Dataset items:
=-=-=-=-=

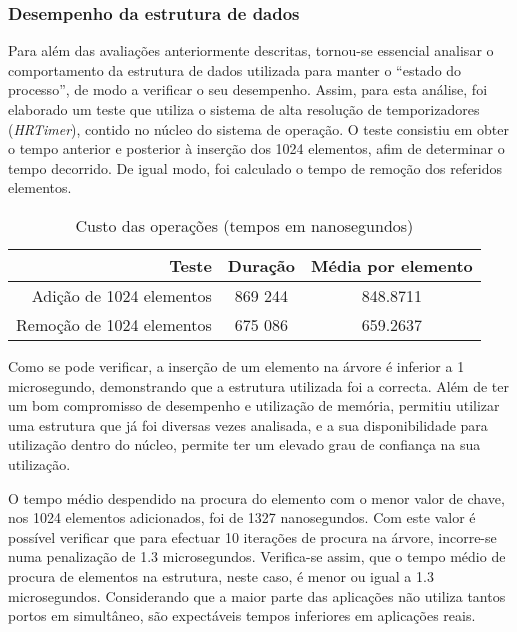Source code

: \subsubsection{Desempenho da estrutura de dados}

Para além das avaliações anteriormente descritas, tornou-se essencial analisar o comportamento da estrutura de dados utilizada para manter o “estado do processo”, de modo a verificar o seu desempenho. 
Assim, para esta análise, foi elaborado um teste que utiliza o sistema de alta resolução de temporizadores (\textit{HRTimer}), contido no núcleo do sistema de operação.
O teste consistiu em obter o tempo anterior e posterior à inserção dos 1024 elementos, afim de determinar o tempo decorrido.
De igual modo, foi calculado o tempo de remoção dos referidos elementos.

\begin{table}
\begin{center}
\caption{Custo das operações (tempos em nanosegundos)}
\begin{tabular}{ | r | c | c | }
\hline
\hspace{1cm} Teste \hspace{1.5cm} & \hspace{1cm}Duração\hspace{1cm} &  Média por
elemento \\
\hline
Adição de 1024 elementos & 869 244 & 848.8711 \\
\hline
Remoção de 1024 elementos & 675 086 & 659.2637\\
\hline

\hline
\end{tabular}
\label{tab:tree_info}
\end{center}
\end{table}

Como se pode verificar, a inserção de um elemento na árvore é inferior a 1 microsegundo, demonstrando que a estrutura utilizada foi a correcta.
Além de ter um bom compromisso de desempenho e utilização de memória, permitiu utilizar uma estrutura que já foi diversas vezes analisada, e a sua disponibilidade para utilização dentro do núcleo, permite ter um elevado grau de confiança na sua utilização.

O tempo médio despendido na procura do elemento com o menor valor de chave, nos 1024 elementos adicionados, foi de 1327 nanosegundos.
Com este valor é possível verificar que para efectuar 10 iterações de procura na árvore, incorre-se numa penalização de 1.3 microsegundos. 
Verifica-se assim, que o tempo médio de procura de elementos na estrutura, neste caso, é menor ou igual a 1.3 microsegundos.
Considerando que a maior parte das aplicações não utiliza tantos portos em simultâneo, são expectáveis tempos inferiores em aplicações reais.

=-=-=-=-=

*Assignment*: In the lines above, find each one with "nanosegundos" and list it.

*Exercise answer*:
\caption{Custo das operações (tempos em nanosegundos)}
O tempo médio despendido na procura do elemento com o menor valor de chave, nos 1024 elementos adicionados, foi de 1327 nanosegundos.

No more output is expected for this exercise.